## [Excerpted records]

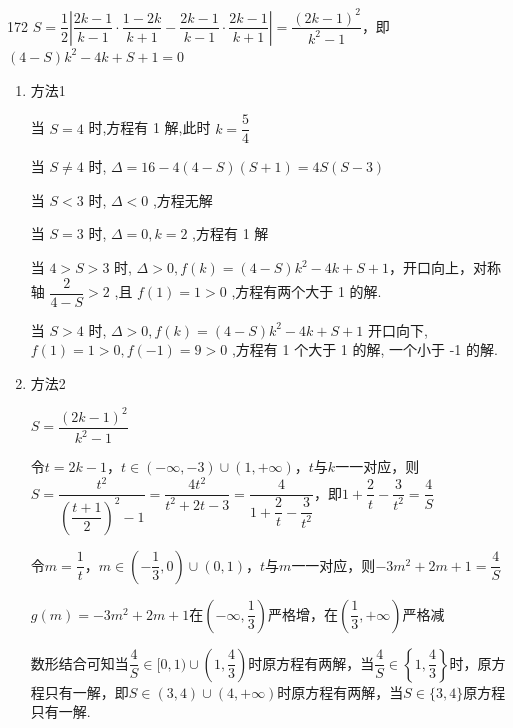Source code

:\begin{enumerate}
\begin{jieda}
\begin{enumerate}
\begin{dingautolist}{172}
                $S = \dfrac{1}{2} \left|\dfrac{{2k} - 1}{k - 1} \cdot \dfrac{1 - {2k}}{k + 1} - \dfrac{{2k} - 1}{k - 1} \cdot \dfrac{{2k} - 1}{k + 1}\right| = \dfrac{{\left( 2k - 1\right) }^{2}}{{k}^{2} - 1}$，即 $\left( {4 - S}\right) {k}^{2} - {4k} + S + 1 = 0$
                \begin{enumerate}[1.]
                    \item 方法1 
                    
                    当 $S = 4$ 时,方程有 1 解,此时 $k = \dfrac{5}{4}$
                    
                    当 $S \neq  4$ 时, $\Delta  = {16} - 4\left( {4 - S}\right) \left( {S + 1}\right)  = {4S}\left( {S - 3}\right)$ 
                    
                    当 $S < 3$ 时, $\Delta  < 0$ ,方程无解
                    
                    当 $S = 3$ 时, $\Delta  = 0,k = 2$ ,方程有 1 解
                    
                    当 $4 > S > 3$ 时, $\Delta  > 0,f\left( k\right)  = \left( {4 - S}\right) {k}^{2} - {4k} + S + 1$，开口向上，对称轴 $\dfrac{2}{4 - S} > 2$ ,且 $f\left( 1\right)  = 1 > 0$ ,方程有两个大于 1 的解.
                    
                    当 $S > 4$ 时, $\Delta  > 0,f\left( k\right)  = \left( {4 - S}\right) {k}^{2} - {4k} + S + 1$ 开口向下, $f\left( 1\right)  = 1 > 0,f\left( {-1}\right)  = 9 > 0$ ,方程有 1 个大于 1 的解, 一个小于 -1 的解.
                    \item 方法2

                    $S = \dfrac{(2k-1)^2}{k^2-1}$
                    
                    令$t = 2k-1$，$t \in (-\infty, -3) \cup (1, +\infty)$，$t$与$k$一一对应，则$S = \dfrac{t^2}{\left(\dfrac{t+1}{2}\right)^2-1} = \dfrac{4t^2}{t^2+2t-3} = \dfrac{4}{1+\dfrac{2}{t}-\dfrac{3}{t^2}}$，即$1+\dfrac{2}{t}-\dfrac{3}{t^2} = \dfrac{4}{S}$

                    令$m = \dfrac{1}{t}$，$m \in \left(-\dfrac{1}{3}, 0\right) \cup (0, 1)$，$t$与$m$一一对应，则$-3m^2+2m+1 = \dfrac{4}{S}$
                    
                    $g(m) = -3m^2+2m+1$在$\left(-\infty, \dfrac{1}{3}\right)$严格增，在$\left(\dfrac{1}{3}, +\infty\right)$严格减
                    
                    数形结合可知当$\dfrac{4}{S} \in [0, 1)\cup \left(1, \dfrac{4}{3}\right)$时原方程有两解，当$\dfrac{4}{S} \in \left\{1, \dfrac{4}{3}\right\}$时，原方程只有一解，即$S \in (3, 4) \cup (4, +\infty)$时原方程有两解，当$S \in \{3,4\}$原方程只有一解.
                \end{enumerate}
            \end{dingautolist}


\end{enumerate}
\end{jieda}
\end{enumerate}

## [Task details]
If an entry above contains a picture, leave that picture out and copy everything else exactly.

## [Finished exercise]
Source code

:\begin{enumerate}
\begin{jieda}
\begin{enumerate}
\begin{dingautolist}{172}
                $S = \dfrac{1}{2} \left|\dfrac{{2k} - 1}{k - 1} \cdot \dfrac{1 - {2k}}{k + 1} - \dfrac{{2k} - 1}{k - 1} \cdot \dfrac{{2k} - 1}{k + 1}\right| = \dfrac{{\left( 2k - 1\right) }^{2}}{{k}^{2} - 1}$，即 $\left( {4 - S}\right) {k}^{2} - {4k} + S + 1 = 0$
                \begin{enumerate}[1.]
                    \item 方法1 
                    
                    当 $S = 4$ 时,方程有 1 解,此时 $k = \dfrac{5}{4}$
                    
                    当 $S \neq  4$ 时, $\Delta  = {16} - 4\left( {4 - S}\right) \left( {S + 1}\right)  = {4S}\left( {S - 3}\right)$ 
                    
                    当 $S < 3$ 时, $\Delta  < 0$ ,方程无解
                    
                    当 $S = 3$ 时, $\Delta  = 0,k = 2$ ,方程有 1 解
                    
                    当 $4 > S > 3$ 时, $\Delta  > 0,f\left( k\right)  = \left( {4 - S}\right) {k}^{2} - {4k} + S + 1$，开口向上，对称轴 $\dfrac{2}{4 - S} > 2$ ,且 $f\left( 1\right)  = 1 > 0$ ,方程有两个大于 1 的解.
                    
                    当 $S > 4$ 时, $\Delta  > 0,f\left( k\right)  = \left( {4 - S}\right) {k}^{2} - {4k} + S + 1$ 开口向下, $f\left( 1\right)  = 1 > 0,f\left( {-1}\right)  = 9 > 0$ ,方程有 1 个大于 1 的解, 一个小于 -1 的解.
                    \item 方法2

                    $S = \dfrac{(2k-1)^2}{k^2-1}$
                    
                    令$t = 2k-1$，$t \in (-\infty, -3) \cup (1, +\infty)$，$t$与$k$一一对应，则$S = \dfrac{t^2}{\left(\dfrac{t+1}{2}\right)^2-1} = \dfrac{4t^2}{t^2+2t-3} = \dfrac{4}{1+\dfrac{2}{t}-\dfrac{3}{t^2}}$，即$1+\dfrac{2}{t}-\dfrac{3}{t^2} = \dfrac{4}{S}$

                    令$m = \dfrac{1}{t}$，$m \in \left(-\dfrac{1}{3}, 0\right) \cup (0, 1)$，$t$与$m$一一对应，则$-3m^2+2m+1 = \dfrac{4}{S}$
                    
                    $g(m) = -3m^2+2m+1$在$\left(-\infty, \dfrac{1}{3}\right)$严格增，在$\left(\dfrac{1}{3}, +\infty\right)$严格减
                    
                    数形结合可知当$\dfrac{4}{S} \in [0, 1)\cup \left(1, \dfrac{4}{3}\right)$时原方程有两解，当$\dfrac{4}{S} \in \left\{1, \dfrac{4}{3}\right\}$时，原方程只有一解，即$S \in (3, 4) \cup (4, +\infty)$时原方程有两解，当$S \in \{3,4\}$原方程只有一解.
                \end{enumerate}
            \end{dingautolist}


\end{enumerate}
\end{jieda}
\end{enumerate}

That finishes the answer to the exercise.